Only the words of the entries are wanted, repeated exactly and without images.

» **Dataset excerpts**
######

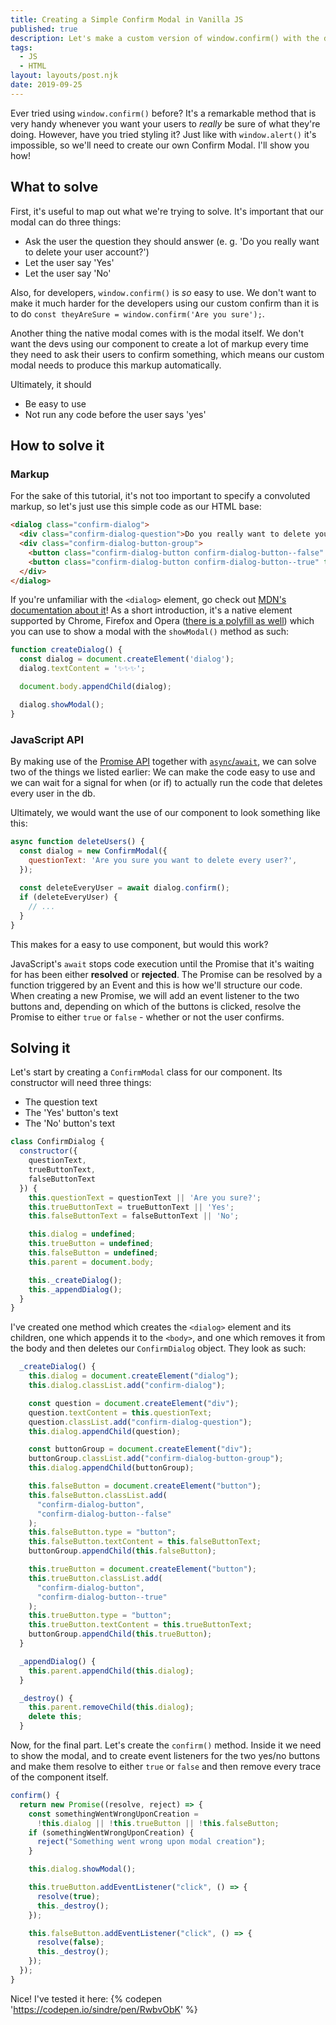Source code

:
 ```yaml
---
title: Creating a Simple Confirm Modal in Vanilla JS
published: true
description: Let's make a custom version of window.confirm() with the dialog element and the Promise API!
tags: 
  - JS
  - HTML
layout: layouts/post.njk
date: 2019-09-25
---
```


Ever tried using `window.confirm()` before? It's a remarkable method that is very handy whenever you want your users to *really* be sure of what they're doing. However, have you tried styling it? Just like with `window.alert()` it's impossible, so we'll need to create our own Confirm Modal. I'll show you how!

## What to solve

First, it's useful to map out what we're trying to solve. It's important that our modal can do three things:

- Ask the user the question they should answer (e. g. 'Do you really want to delete your user account?')
- Let the user say 'Yes'
- Let the user say 'No'

Also, for developers, `window.confirm()` is *so* easy to use. We don't want to make it much harder for the developers using our custom confirm than it is to do `const theyAreSure = window.confirm('Are you sure');`.

Another thing the native modal comes with is the modal itself. We don't want the devs using our component to create a lot of markup every time they need to ask their users to confirm something, which means our custom modal needs to produce this markup automatically.

Ultimately, it should

- Be easy to use
- Not run any code before the user says 'yes'

## How to solve it

### Markup

For the sake of this tutorial, it's not too important to specify a convoluted markup, so let's just use this simple code as our HTML base:

```html
<dialog class="confirm-dialog">
  <div class="confirm-dialog-question">Do you really want to delete your user account?</div>
  <div class="confirm-dialog-button-group">
    <button class="confirm-dialog-button confirm-dialog-button--false" type="button">Noo</button>
    <button class="confirm-dialog-button confirm-dialog-button--true" type="button">Yes!</button>
  </div>
</dialog>
```

If you're unfamiliar with the `<dialog>` element, go check out [MDN's documentation about it](https://developer.mozilla.org/en-US/docs/Web/HTML/Element/dialog)! As a short introduction, it's a native element supported by Chrome, Firefox and Opera ([there is a polyfill as well](https://github.com/GoogleChrome/dialog-polyfill)) which you can use to show a modal with the `showModal()` method as such:

```javascript
function createDialog() {
  const dialog = document.createElement('dialog');
  dialog.textContent = '✨✨✨';

  document.body.appendChild(dialog);

  dialog.showModal();
}
```

### JavaScript API

By making use of the [Promise API](https://developer.mozilla.org/en-US/docs/Web/JavaScript/Reference/Global_Objects/Promise) together with [`async`/`await`](https://developer.mozilla.org/en-US/docs/Web/JavaScript/Reference/Statements/async_function), we can solve two of the things we listed earlier: We can make the code easy to use and we can wait for a signal for when (or if) to actually run the code that deletes every user in the db.

Ultimately, we would want the use of our component to look something like this:

```javascript
async function deleteUsers() {
  const dialog = new ConfirmModal({
    questionText: 'Are you sure you want to delete every user?',
  });
  
  const deleteEveryUser = await dialog.confirm();
  if (deleteEveryUser) {
    // ...
  }
}
```

This makes for a easy to use component, but would this work?

JavaScript's `await`   stops code execution until the Promise that it's waiting for has been either **resolved** or **rejected**. The Promise can be resolved by  a function triggered by an Event and this is how we'll structure our code. When creating a new Promise, we will add an event listener to the two buttons and, depending on which of the buttons is clicked, resolve the Promise to either `true` or `false` - whether or not the user confirms.

## Solving it

Let's start by creating a `ConfirmModal` class for our component. Its constructor will need three things:

- The question text
- The 'Yes' button's text
- The 'No' button's text

```javascript
class ConfirmDialog {
  constructor({
    questionText,
    trueButtonText,
    falseButtonText
  }) {
    this.questionText = questionText || 'Are you sure?';
    this.trueButtonText = trueButtonText || 'Yes';
    this.falseButtonText = falseButtonText || 'No';

    this.dialog = undefined;
    this.trueButton = undefined;
    this.falseButton = undefined;
    this.parent = document.body;

    this._createDialog();
    this._appendDialog();
  }
}
```

I've created one method which creates the `<dialog>` element and its children, one which appends it to the `<body>`, and one which removes it from the body and then deletes our `ConfirmDialog` object. They look as such:

```javascript
  _createDialog() {
    this.dialog = document.createElement("dialog");
    this.dialog.classList.add("confirm-dialog");

    const question = document.createElement("div");
    question.textContent = this.questionText;
    question.classList.add("confirm-dialog-question");
    this.dialog.appendChild(question);

    const buttonGroup = document.createElement("div");
    buttonGroup.classList.add("confirm-dialog-button-group");
    this.dialog.appendChild(buttonGroup);

    this.falseButton = document.createElement("button");
    this.falseButton.classList.add(
      "confirm-dialog-button",
      "confirm-dialog-button--false"
    );
    this.falseButton.type = "button";
    this.falseButton.textContent = this.falseButtonText;
    buttonGroup.appendChild(this.falseButton);

    this.trueButton = document.createElement("button");
    this.trueButton.classList.add(
      "confirm-dialog-button",
      "confirm-dialog-button--true"
    );
    this.trueButton.type = "button";
    this.trueButton.textContent = this.trueButtonText;
    buttonGroup.appendChild(this.trueButton);
  }

  _appendDialog() {
    this.parent.appendChild(this.dialog);
  }

  _destroy() {
    this.parent.removeChild(this.dialog);
    delete this;
  }
```

Now, for the final part. Let's create the `confirm()` method. Inside it we need to show the modal, and to create event listeners for the two yes/no buttons and make them resolve to either `true` or `false` and then remove every trace of the component itself.

```javascript
confirm() {
  return new Promise((resolve, reject) => {
    const somethingWentWrongUponCreation =
      !this.dialog || !this.trueButton || !this.falseButton;
    if (somethingWentWrongUponCreation) {
      reject("Something went wrong upon modal creation");
    }

    this.dialog.showModal();

    this.trueButton.addEventListener("click", () => {
      resolve(true);
      this._destroy();
    });

    this.falseButton.addEventListener("click", () => {
      resolve(false);
      this._destroy();
    });
  });
}
```

Nice! I've tested it here:
{% codepen 'https://codepen.io/sindre/pen/RwbvObK' %}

######

» **FINISHED TASK**
Source code

:
 ```yaml
---
title: Creating a Simple Confirm Modal in Vanilla JS
published: true
description: Let's make a custom version of window.confirm() with the dialog element and the Promise API!
tags: 
  - JS
  - HTML
layout: layouts/post.njk
date: 2019-09-25
---
```


Ever tried using `window.confirm()` before? It's a remarkable method that is very handy whenever you want your users to *really* be sure of what they're doing. However, have you tried styling it? Just like with `window.alert()` it's impossible, so we'll need to create our own Confirm Modal. I'll show you how!

## What to solve

First, it's useful to map out what we're trying to solve. It's important that our modal can do three things:

- Ask the user the question they should answer (e. g. 'Do you really want to delete your user account?')
- Let the user say 'Yes'
- Let the user say 'No'

Also, for developers, `window.confirm()` is *so* easy to use. We don't want to make it much harder for the developers using our custom confirm than it is to do `const theyAreSure = window.confirm('Are you sure');`.

Another thing the native modal comes with is the modal itself. We don't want the devs using our component to create a lot of markup every time they need to ask their users to confirm something, which means our custom modal needs to produce this markup automatically.

Ultimately, it should

- Be easy to use
- Not run any code before the user says 'yes'

## How to solve it

### Markup

For the sake of this tutorial, it's not too important to specify a convoluted markup, so let's just use this simple code as our HTML base:

```html
<dialog class="confirm-dialog">
  <div class="confirm-dialog-question">Do you really want to delete your user account?</div>
  <div class="confirm-dialog-button-group">
    <button class="confirm-dialog-button confirm-dialog-button--false" type="button">Noo</button>
    <button class="confirm-dialog-button confirm-dialog-button--true" type="button">Yes!</button>
  </div>
</dialog>
```

If you're unfamiliar with the `<dialog>` element, go check out [MDN's documentation about it](https://developer.mozilla.org/en-US/docs/Web/HTML/Element/dialog)! As a short introduction, it's a native element supported by Chrome, Firefox and Opera ([there is a polyfill as well](https://github.com/GoogleChrome/dialog-polyfill)) which you can use to show a modal with the `showModal()` method as such:

```javascript
function createDialog() {
  const dialog = document.createElement('dialog');
  dialog.textContent = '✨✨✨';

  document.body.appendChild(dialog);

  dialog.showModal();
}
```

### JavaScript API

By making use of the [Promise API](https://developer.mozilla.org/en-US/docs/Web/JavaScript/Reference/Global_Objects/Promise) together with [`async`/`await`](https://developer.mozilla.org/en-US/docs/Web/JavaScript/Reference/Statements/async_function), we can solve two of the things we listed earlier: We can make the code easy to use and we can wait for a signal for when (or if) to actually run the code that deletes every user in the db.

Ultimately, we would want the use of our component to look something like this:

```javascript
async function deleteUsers() {
  const dialog = new ConfirmModal({
    questionText: 'Are you sure you want to delete every user?',
  });
  
  const deleteEveryUser = await dialog.confirm();
  if (deleteEveryUser) {
    // ...
  }
}
```

This makes for a easy to use component, but would this work?

JavaScript's `await`   stops code execution until the Promise that it's waiting for has been either **resolved** or **rejected**. The Promise can be resolved by  a function triggered by an Event and this is how we'll structure our code. When creating a new Promise, we will add an event listener to the two buttons and, depending on which of the buttons is clicked, resolve the Promise to either `true` or `false` - whether or not the user confirms.

## Solving it

Let's start by creating a `ConfirmModal` class for our component. Its constructor will need three things:

- The question text
- The 'Yes' button's text
- The 'No' button's text

```javascript
class ConfirmDialog {
  constructor({
    questionText,
    trueButtonText,
    falseButtonText
  }) {
    this.questionText = questionText || 'Are you sure?';
    this.trueButtonText = trueButtonText || 'Yes';
    this.falseButtonText = falseButtonText || 'No';

    this.dialog = undefined;
    this.trueButton = undefined;
    this.falseButton = undefined;
    this.parent = document.body;

    this._createDialog();
    this._appendDialog();
  }
}
```

I've created one method which creates the `<dialog>` element and its children, one which appends it to the `<body>`, and one which removes it from the body and then deletes our `ConfirmDialog` object. They look as such:

```javascript
  _createDialog() {
    this.dialog = document.createElement("dialog");
    this.dialog.classList.add("confirm-dialog");

    const question = document.createElement("div");
    question.textContent = this.questionText;
    question.classList.add("confirm-dialog-question");
    this.dialog.appendChild(question);

    const buttonGroup = document.createElement("div");
    buttonGroup.classList.add("confirm-dialog-button-group");
    this.dialog.appendChild(buttonGroup);

    this.falseButton = document.createElement("button");
    this.falseButton.classList.add(
      "confirm-dialog-button",
      "confirm-dialog-button--false"
    );
    this.falseButton.type = "button";
    this.falseButton.textContent = this.falseButtonText;
    buttonGroup.appendChild(this.falseButton);

    this.trueButton = document.createElement("button");
    this.trueButton.classList.add(
      "confirm-dialog-button",
      "confirm-dialog-button--true"
    );
    this.trueButton.type = "button";
    this.trueButton.textContent = this.trueButtonText;
    buttonGroup.appendChild(this.trueButton);
  }

  _appendDialog() {
    this.parent.appendChild(this.dialog);
  }

  _destroy() {
    this.parent.removeChild(this.dialog);
    delete this;
  }
```

Now, for the final part. Let's create the `confirm()` method. Inside it we need to show the modal, and to create event listeners for the two yes/no buttons and make them resolve to either `true` or `false` and then remove every trace of the component itself.

```javascript
confirm() {
  return new Promise((resolve, reject) => {
    const somethingWentWrongUponCreation =
      !this.dialog || !this.trueButton || !this.falseButton;
    if (somethingWentWrongUponCreation) {
      reject("Something went wrong upon modal creation");
    }

    this.dialog.showModal();

    this.trueButton.addEventListener("click", () => {
      resolve(true);
      this._destroy();
    });

    this.falseButton.addEventListener("click", () => {
      resolve(false);
      this._destroy();
    });
  });
}
```

Nice! I've tested it here:
{% codepen 'https://codepen.io/sindre/pen/RwbvObK' %}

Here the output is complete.